_What this task involves_.
Only the lines with "https" in the entries below belong in the answer; please copy them.

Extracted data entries
▬▬▬▬▬▬▬▬▬▬

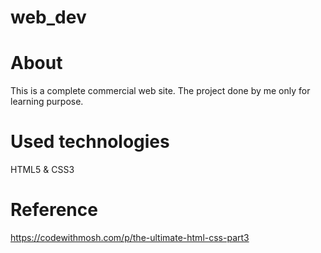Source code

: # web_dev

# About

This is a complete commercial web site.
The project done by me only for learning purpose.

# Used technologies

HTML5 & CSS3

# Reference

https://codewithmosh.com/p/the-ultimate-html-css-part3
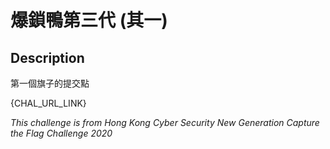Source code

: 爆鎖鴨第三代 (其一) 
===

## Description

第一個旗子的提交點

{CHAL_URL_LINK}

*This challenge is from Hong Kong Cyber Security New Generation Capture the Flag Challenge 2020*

▬▬▬▬▬▬▬▬▬▬

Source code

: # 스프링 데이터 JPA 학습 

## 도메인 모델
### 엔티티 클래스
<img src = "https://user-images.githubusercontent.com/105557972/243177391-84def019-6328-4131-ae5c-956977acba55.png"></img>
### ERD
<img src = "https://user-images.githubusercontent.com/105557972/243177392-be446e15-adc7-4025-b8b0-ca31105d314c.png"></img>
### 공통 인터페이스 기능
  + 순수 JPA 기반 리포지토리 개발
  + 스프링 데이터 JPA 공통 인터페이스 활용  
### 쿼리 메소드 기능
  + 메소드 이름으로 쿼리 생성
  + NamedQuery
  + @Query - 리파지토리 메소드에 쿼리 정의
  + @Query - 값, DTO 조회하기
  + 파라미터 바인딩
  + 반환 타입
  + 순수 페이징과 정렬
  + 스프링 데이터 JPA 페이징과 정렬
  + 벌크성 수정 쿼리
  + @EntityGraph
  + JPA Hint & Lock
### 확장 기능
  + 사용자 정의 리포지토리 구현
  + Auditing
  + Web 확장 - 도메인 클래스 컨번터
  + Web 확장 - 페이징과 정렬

▬▬▬▬▬▬▬▬▬▬

_Solution for this exercise_.
https://codewithmosh.com/p/the-ultimate-html-css-part3
<img src = "https://user-images.githubusercontent.com/105557972/243177391-84def019-6328-4131-ae5c-956977acba55.png"></img>
<img src = "https://user-images.githubusercontent.com/105557972/243177392-be446e15-adc7-4025-b8b0-ca31105d314c.png"></img>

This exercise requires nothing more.